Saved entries
<<<<
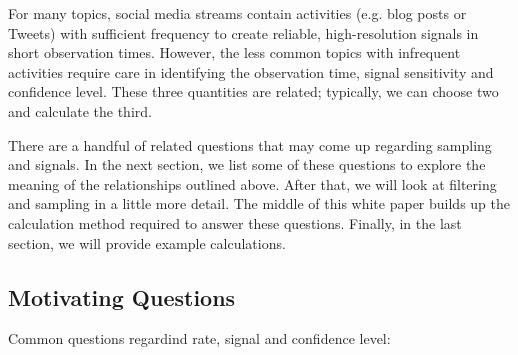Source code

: \documentclass{article}
\begin{document}
%
%
%

For many topics, social media streams contain activities (e.g. blog posts or Tweets) with sufficient frequency to create reliable, high-resolution signals in short observation times.  However, the less common topics with infrequent activities require care in identifying the observation time, signal sensitivity and confidence level. These three quantities are related; typically, we can choose two and calculate the third.

There are a handful of related questions that may come up regarding sampling and signals.  In the next section, we list some of these questions to explore the meaning of the relationships outlined above. After that, we will look at filtering and sampling in a little more detail.  The middle of this white paper builds up the calculation method required to answer these questions. Finally, in the last section, we will provide example calculations.

\subsection{Motivating Questions} 

Common questions regardind rate, signal and confidence level:
\end{document}
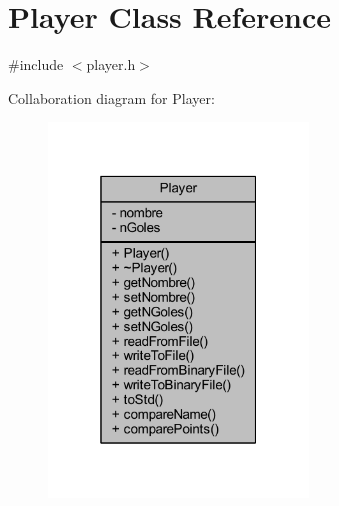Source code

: \hypertarget{class_player}{}\section{Player Class Reference}
\label{class_player}


{\ttfamily \#include $<$player.\+h$>$}



Collaboration diagram for Player\+:
\nopagebreak
\begin{figure}[H]
\begin{center}
\leavevmode
\includegraphics[width=196pt]{d6/db3/class_player__coll__graph}
\end{center}
\end{figure}
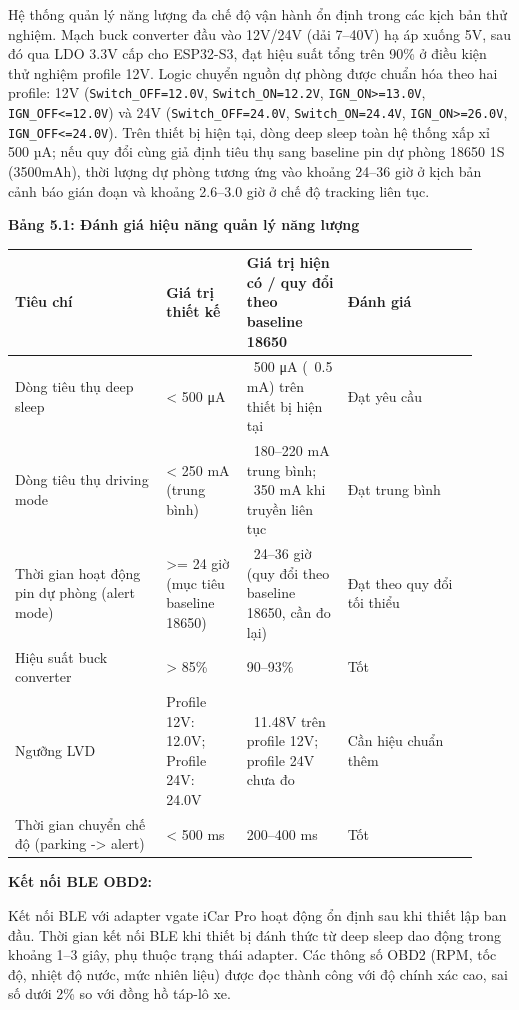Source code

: \documentclass[13pt,a4paper]{extarticle}
\newcounter{none} %
\newcommand{\thesislongtableorignewline}{}
\let\thesislongtableorignewline\\
\renewcommand{\\}{\thesislongtableorignewline\hline}%
\let\\\thesislongtableorignewline
\newcommand{\thesistabletitle}[1]{%
  \begin{center}\textbf{#1}\end{center}%
}
\begin{document}
Hệ thống quản lý năng lượng đa chế độ vận hành ổn định trong các kịch
bản thử nghiệm. Mạch buck converter đầu vào 12V/24V (dải 7--40V) hạ áp
xuống 5V, sau đó qua LDO 3.3V cấp cho ESP32-S3, đạt hiệu suất tổng trên
90\% ở điều kiện thử nghiệm profile 12V. Logic chuyển nguồn dự phòng
được chuẩn hóa theo hai profile: 12V (\texttt{Switch\_OFF=12.0V},
\texttt{Switch\_ON=12.2V}, \texttt{IGN\_ON\textgreater{}=13.0V},
\texttt{IGN\_OFF\textless{}=12.0V}) và 24V (\texttt{Switch\_OFF=24.0V},
\texttt{Switch\_ON=24.4V}, \texttt{IGN\_ON\textgreater{}=26.0V},
\texttt{IGN\_OFF\textless{}=24.0V}). Trên thiết bị hiện tại, dòng deep
sleep toàn hệ thống xấp xỉ 500 µA; nếu quy đổi cùng giả định tiêu thụ
sang baseline pin dự phòng 18650 1S (3500mAh), thời lượng dự phòng tương
ứng vào khoảng 24--36 giờ ở kịch bản cảnh báo gián đoạn và khoảng
2.6--3.0 giờ ở chế độ tracking liên tục.

\thesistabletitle{Bảng 5.1: Đánh giá hiệu năng quản lý năng lượng}

{\def\LTcaptype{none} %
\begin{longtable}{|p{0.30\linewidth}|p{0.16\linewidth}|p{0.20\linewidth}|p{0.26\linewidth}|}
\hline \textbf{Tiêu chí} & \textbf{Giá trị thiết kế} & \textbf{Giá trị hiện có / quy đổi theo baseline
18650} & \textbf{Đánh giá} \\
\hline
\endhead
\hline
\endlastfoot
Dòng tiêu thụ deep sleep & \textless{} 500 μA & ~500 μA
(~0.5 mA) trên thiết bị hiện tại & Đạt yêu cầu \\
Dòng tiêu thụ driving mode & \textless{} 250 mA (trung bình) &
~180--220 mA trung bình; ~350 mA khi truyền
liên tục & Đạt trung bình \\
Thời gian hoạt động pin dự phòng (alert mode) & \textgreater= 24 giờ
(mục tiêu baseline 18650) & ~24--36 giờ (quy đổi theo
baseline 18650, cần đo lại) & Đạt theo quy đổi tối thiểu \\
Hiệu suất buck converter & \textgreater{} 85\% & 90--93\% & Tốt \\
Ngưỡng LVD & Profile 12V: 12.0V; Profile 24V: 24.0V &
~11.48V trên profile 12V; profile 24V chưa đo & Cần hiệu
chuẩn thêm \\
Thời gian chuyển chế độ (parking -\textgreater{} alert) & \textless{}
500 ms & 200--400 ms & Tốt \\
\end{longtable}
}

\textbf{Kết nối BLE OBD2:}

Kết nối BLE với adapter vgate iCar Pro hoạt động ổn định sau khi thiết
lập ban đầu. Thời gian kết nối BLE khi thiết bị đánh thức từ deep sleep
dao động trong khoảng 1--3 giây, phụ thuộc trạng thái adapter. Các thông
số OBD2 (RPM, tốc độ, nhiệt độ nước, mức nhiên liệu) được đọc thành công
với độ chính xác cao, sai số dưới 2\% so với đồng hồ táp-lô xe.
\end{document}
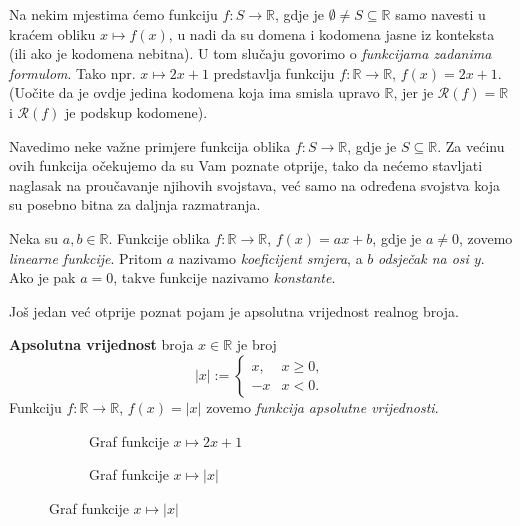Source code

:\begin{remark}
Na nekim mjestima ćemo funkciju \(f : S\to \mathbb{R}\), gdje je \(\emptyset\neq S\subseteq \mathbb{R}\) samo navesti u kraćem obliku \(x\mapsto f(x)\), u nadi da su domena i kodomena jasne iz konteksta (ili ako je kodomena nebitna). U tom slučaju govorimo o \textit{funkcijama zadanima formulom}. Tako npr. \(x\mapsto 2x+1\) predstavlja funkciju \(f : \mathbb{R}\to \mathbb{R}\), \(f(x)=2x+1\). (Uočite da je ovdje jedina kodomena koja ima smisla upravo \(\mathbb{R}\), jer je \(\mathcal{R}(f)=\mathbb{R}\) i \(\mathcal{R}(f)\) je podskup kodomene).
\end{remark}
Navedimo neke važne primjere funkcija oblika $f : S\to \mathbb{R}$, gdje je $S\subseteq \mathbb{R}$. Za većinu ovih funkcija očekujemo da su Vam poznate otprije, tako da nećemo stavljati naglasak na proučavanje njihovih svojstava, već samo na određena svojstva koja su posebno bitna za daljnja razmatranja.
\begin{definition}
Neka su $a, b\in \mathbb{R}$. Funkcije oblika $f : \mathbb{R}\to \mathbb{R}$, $f(x)=ax+b$, gdje je $a\neq 0$, zovemo \textit{linearne funkcije}. Pritom $a$ nazivamo \textit{koeficijent smjera}, a $b$ \textit{odsječak na osi $y$}. Ako je pak $a=0$, takve funkcije nazivamo \textit{konstante}.
\end{definition}
Još jedan već otprije poznat pojam je apsolutna vrijednost realnog broja.
\begin{definition}
\textbf{Apsolutna vrijednost} broja $x\in \mathbb{R}$ je broj
$$\left\lvert x\right\rvert:=\begin{cases}
x, & x\geq 0,\\
-x & x<0.
\end{cases}$$
Funkciju $f : \mathbb{R}\to \mathbb{R}$, $f(x)=\left\lvert x\right\rvert$ zovemo \textit{funkcija apsolutne vrijednosti}.
\end{definition}
\begin{figure}[ht]
\begin{subfigure}[t]{.5\textwidth}
\centering
{}
\caption*{Graf funkcije \(x\mapsto 2x+1\)}
\end{subfigure}%
\begin{subfigure}[t]{.5\textwidth}
\centering
{}
\caption*{Graf funkcije \(x\mapsto \left\lvert x\right\rvert\)}
\end{subfigure}
\end{figure}

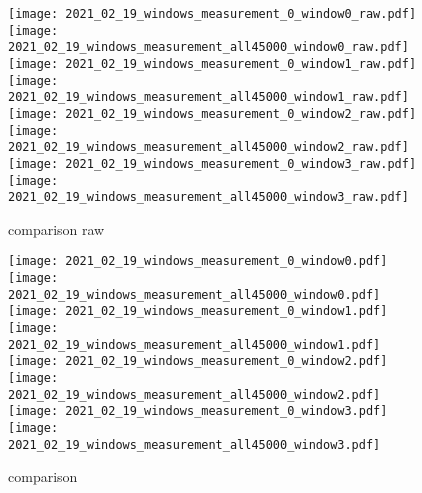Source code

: \begin{figure}[h]
  \centering
  \begin{minipage}{\textwidth}
  \centering
  \texttt{[image: 2021\_02\_19\_windows\_measurement\_0\_window0\_raw.pdf]}
  \texttt{[image: 2021\_02\_19\_windows\_measurement\_all45000\_window0\_raw.pdf]}
  \texttt{[image: 2021\_02\_19\_windows\_measurement\_0\_window1\_raw.pdf]}
  \texttt{[image: 2021\_02\_19\_windows\_measurement\_all45000\_window1\_raw.pdf]}
  \texttt{[image: 2021\_02\_19\_windows\_measurement\_0\_window2\_raw.pdf]}
  \texttt{[image: 2021\_02\_19\_windows\_measurement\_all45000\_window2\_raw.pdf]}
  \texttt{[image: 2021\_02\_19\_windows\_measurement\_0\_window3\_raw.pdf]}
  \texttt{[image: 2021\_02\_19\_windows\_measurement\_all45000\_window3\_raw.pdf]}
  \end{minipage}
  \caption{comparison raw}
  \label{fig:measurement-comparison-raw}
\end{figure}
\begin{figure}[h]
  \centering
  \begin{minipage}{\textwidth}
  \centering
  \texttt{[image: 2021\_02\_19\_windows\_measurement\_0\_window0.pdf]}
  \texttt{[image: 2021\_02\_19\_windows\_measurement\_all45000\_window0.pdf]} \\
  \texttt{[image: 2021\_02\_19\_windows\_measurement\_0\_window1.pdf]}
  \texttt{[image: 2021\_02\_19\_windows\_measurement\_all45000\_window1.pdf]} \\
  \texttt{[image: 2021\_02\_19\_windows\_measurement\_0\_window2.pdf]}
  \texttt{[image: 2021\_02\_19\_windows\_measurement\_all45000\_window2.pdf]} \\
  \texttt{[image: 2021\_02\_19\_windows\_measurement\_0\_window3.pdf]}
  \texttt{[image: 2021\_02\_19\_windows\_measurement\_all45000\_window3.pdf]} 
  \end{minipage}
  \caption{comparison}
  \label{fig:measurement-comparison}
\end{figure}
>>>>
WHAT IS NEEDED:
Return, from the data, each line that has the word "mapsto" in it.

RESULT OF THIS TASK:
Na nekim mjestima ćemo funkciju \(f : S\to \mathbb{R}\), gdje je \(\emptyset\neq S\subseteq \mathbb{R}\) samo navesti u kraćem obliku \(x\mapsto f(x)\), u nadi da su domena i kodomena jasne iz konteksta (ili ako je kodomena nebitna). U tom slučaju govorimo o \textit{funkcijama zadanima formulom}. Tako npr. \(x\mapsto 2x+1\) predstavlja funkciju \(f : \mathbb{R}\to \mathbb{R}\), \(f(x)=2x+1\). (Uočite da je ovdje jedina kodomena koja ima smisla upravo \(\mathbb{R}\), jer je \(\mathcal{R}(f)=\mathbb{R}\) i \(\mathcal{R}(f)\) je podskup kodomene).
\caption*{Graf funkcije \(x\mapsto 2x+1\)}
\caption*{Graf funkcije \(x\mapsto \left\lvert x\right\rvert\)}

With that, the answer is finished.